Интервью с драматургом Полиной Бородиной о работе в Deutsches Theater, новой пьесе «Берлинский синдром» и о том, как драматургу в эмиграции пересобрать себя.
Как я понимаю, первая читка «Берлинского синдрома» состоялась в ноябре на фестивале Voices.
Да, но до этого была еще неофициальная читка. Я первый раз в жизни решила прочитать свою свежую пьесу, я так никогда обычно не делаю. Это получилось достаточно стихийно на праздновании моего дня рождения, мне просто захотелось похулиганить и сделать что-то вместе. Пьеса была дописана буквально в августе, так что это было как-то логично. А потом уже была читка на Voices.
И какое у вас было впечатление от звучащего впервые текста?
На неофициальной читке я поняла, что вещи, заложенные в пьесе на уровне тем, юмора, какого-то соединения с героями — работают, это действительно может быть близко людям. Несмотря на то, что на моем дне рождения собрался круг именно русскоговорящих людей, а ведь текст-то на самом деле очень берлинский, он отнюдь не про русскоязычный bubble. То же самое было и на Voices, была очень живая реакция и если не знать, что происходит, могло даже, наверное, показаться, что в зале какое-то стендап шоу, потому что все хохотали просто вообще не замолкая. Помню, я переживала, что место, в котором мы читаем, неуютное, оно очень гулкое и в нем больше пространства, чем необходимо для сцены. Мы же все выросли на Любимовке, на фестивалях, где в небольшую коробочку вмещалось невероятное количество людей — и за этой атмосферой во многом и шли, потому что именно в ней зачастую очень здорово работает текст, а тут было пространство, которое не помогает, а скорее наоборот. Но быстро стало понятно, что все нормально и что текст это пространство победил. На следующее утро моя знакомая написала мне, что она сидит в книжном магазине и слышит, как люди обсуждают пьесу и то, какое сильное впечатление она произвела на них. Это было удивительно приятно и тоже стало подтверждением того, что что-то там получилось на читке.
Здорово, что пьеса заканчивается приглашением к диалогу со зрителями и он действительно случается и даже выходит за пределы пространства, в котором звучит текст.

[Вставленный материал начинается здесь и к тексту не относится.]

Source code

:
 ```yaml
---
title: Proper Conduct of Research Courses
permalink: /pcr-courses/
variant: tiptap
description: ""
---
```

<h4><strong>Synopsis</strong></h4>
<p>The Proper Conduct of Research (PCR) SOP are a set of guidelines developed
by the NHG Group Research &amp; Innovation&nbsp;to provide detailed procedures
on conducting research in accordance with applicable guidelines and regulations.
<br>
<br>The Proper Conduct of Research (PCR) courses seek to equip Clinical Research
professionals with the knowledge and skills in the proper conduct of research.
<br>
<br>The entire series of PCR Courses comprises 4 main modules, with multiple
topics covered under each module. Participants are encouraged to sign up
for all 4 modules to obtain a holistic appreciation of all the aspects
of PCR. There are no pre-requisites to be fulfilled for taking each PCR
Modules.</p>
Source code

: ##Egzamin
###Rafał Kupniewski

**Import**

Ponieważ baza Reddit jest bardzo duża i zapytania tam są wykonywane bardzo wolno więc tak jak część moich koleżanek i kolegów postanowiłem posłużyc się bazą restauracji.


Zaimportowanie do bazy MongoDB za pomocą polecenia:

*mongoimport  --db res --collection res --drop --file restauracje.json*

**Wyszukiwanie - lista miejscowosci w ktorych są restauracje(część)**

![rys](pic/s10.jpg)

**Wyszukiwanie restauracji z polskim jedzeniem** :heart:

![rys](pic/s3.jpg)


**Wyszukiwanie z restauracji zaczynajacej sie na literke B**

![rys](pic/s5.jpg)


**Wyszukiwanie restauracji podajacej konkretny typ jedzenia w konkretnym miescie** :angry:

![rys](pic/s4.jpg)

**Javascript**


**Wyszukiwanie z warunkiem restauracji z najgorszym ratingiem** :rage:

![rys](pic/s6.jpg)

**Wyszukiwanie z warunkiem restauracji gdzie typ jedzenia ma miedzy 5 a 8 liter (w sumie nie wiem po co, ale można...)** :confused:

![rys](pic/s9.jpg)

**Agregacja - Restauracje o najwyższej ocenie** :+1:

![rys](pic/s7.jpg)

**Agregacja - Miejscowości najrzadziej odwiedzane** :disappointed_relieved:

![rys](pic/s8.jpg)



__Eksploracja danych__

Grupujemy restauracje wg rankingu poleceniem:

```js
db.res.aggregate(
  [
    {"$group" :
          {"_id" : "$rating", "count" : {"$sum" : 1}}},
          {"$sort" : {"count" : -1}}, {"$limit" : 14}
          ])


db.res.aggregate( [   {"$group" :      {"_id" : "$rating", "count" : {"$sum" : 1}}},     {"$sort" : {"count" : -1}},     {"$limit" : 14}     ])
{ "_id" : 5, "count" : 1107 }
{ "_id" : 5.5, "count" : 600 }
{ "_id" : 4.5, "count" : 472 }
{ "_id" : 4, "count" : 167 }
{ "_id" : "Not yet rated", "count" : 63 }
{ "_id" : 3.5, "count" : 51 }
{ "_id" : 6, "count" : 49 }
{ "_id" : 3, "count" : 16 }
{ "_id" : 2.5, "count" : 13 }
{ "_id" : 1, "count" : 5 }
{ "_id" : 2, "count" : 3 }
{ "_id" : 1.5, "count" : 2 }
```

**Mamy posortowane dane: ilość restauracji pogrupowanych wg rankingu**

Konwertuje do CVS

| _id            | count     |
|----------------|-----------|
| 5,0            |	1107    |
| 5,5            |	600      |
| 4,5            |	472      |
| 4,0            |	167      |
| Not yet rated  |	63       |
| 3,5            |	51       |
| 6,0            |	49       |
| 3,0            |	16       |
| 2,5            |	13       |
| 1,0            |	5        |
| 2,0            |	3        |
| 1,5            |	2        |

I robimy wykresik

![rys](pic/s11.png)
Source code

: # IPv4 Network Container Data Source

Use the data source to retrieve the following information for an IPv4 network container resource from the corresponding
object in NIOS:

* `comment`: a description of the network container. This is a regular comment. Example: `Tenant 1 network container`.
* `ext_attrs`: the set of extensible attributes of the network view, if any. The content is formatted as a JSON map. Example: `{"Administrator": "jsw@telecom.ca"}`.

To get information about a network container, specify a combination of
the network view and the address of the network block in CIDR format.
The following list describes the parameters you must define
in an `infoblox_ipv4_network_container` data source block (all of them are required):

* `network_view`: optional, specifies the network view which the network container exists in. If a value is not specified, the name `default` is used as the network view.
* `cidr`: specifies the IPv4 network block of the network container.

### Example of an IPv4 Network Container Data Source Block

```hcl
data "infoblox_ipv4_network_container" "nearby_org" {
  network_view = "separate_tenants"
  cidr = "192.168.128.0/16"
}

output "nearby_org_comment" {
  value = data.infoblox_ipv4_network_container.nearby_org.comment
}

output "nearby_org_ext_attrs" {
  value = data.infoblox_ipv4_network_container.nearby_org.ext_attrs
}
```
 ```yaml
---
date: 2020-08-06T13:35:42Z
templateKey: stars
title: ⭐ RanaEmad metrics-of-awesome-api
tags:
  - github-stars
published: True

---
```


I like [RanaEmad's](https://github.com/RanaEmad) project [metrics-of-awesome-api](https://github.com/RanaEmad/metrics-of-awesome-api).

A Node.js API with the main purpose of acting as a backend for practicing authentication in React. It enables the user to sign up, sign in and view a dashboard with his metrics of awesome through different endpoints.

Да, так и есть, в этом смысле диалог, правда, получился. Это текст, в котором оказалось много универсального, несмотря на то, что его герои в достаточной степени уникальны и специфичны. Конечно, ты как автор пишешь для себя, не ориентируясь на какую-то аудиторию, но, в конечном счете, пьеса — это твой диалог с миром, и ты хочешь этого диалога, поэтому когда он случается, это значит, что ты как-то хорошо сделал свою работу.
В комментарии к пьесе на сайте Voices вы пишите о том, что это ваш первый текст, написанный в изгнании, в новой идентичности и новом для вас контексте и что в нем нет ничего из вашей предыдущей жизни. Ощущается ли это как какой-то пройденный рубеж, переход в совсем другое качество?
Посмотрим на следующий текст. Я делю тексты на проектные и чисто авторские, те, которые в любом случае должны быть написаны, которые будут мучить меня, если я не напишу их. «Берлинский синдром» как раз текст из этой категории. Так что на ваш вопрос мы сможем ответить, как только второй такой текст случится — именно исключительно мой, с нуля мной созданный. Тогда будет точно понятно, пройден этот рубеж или это все еще испытание.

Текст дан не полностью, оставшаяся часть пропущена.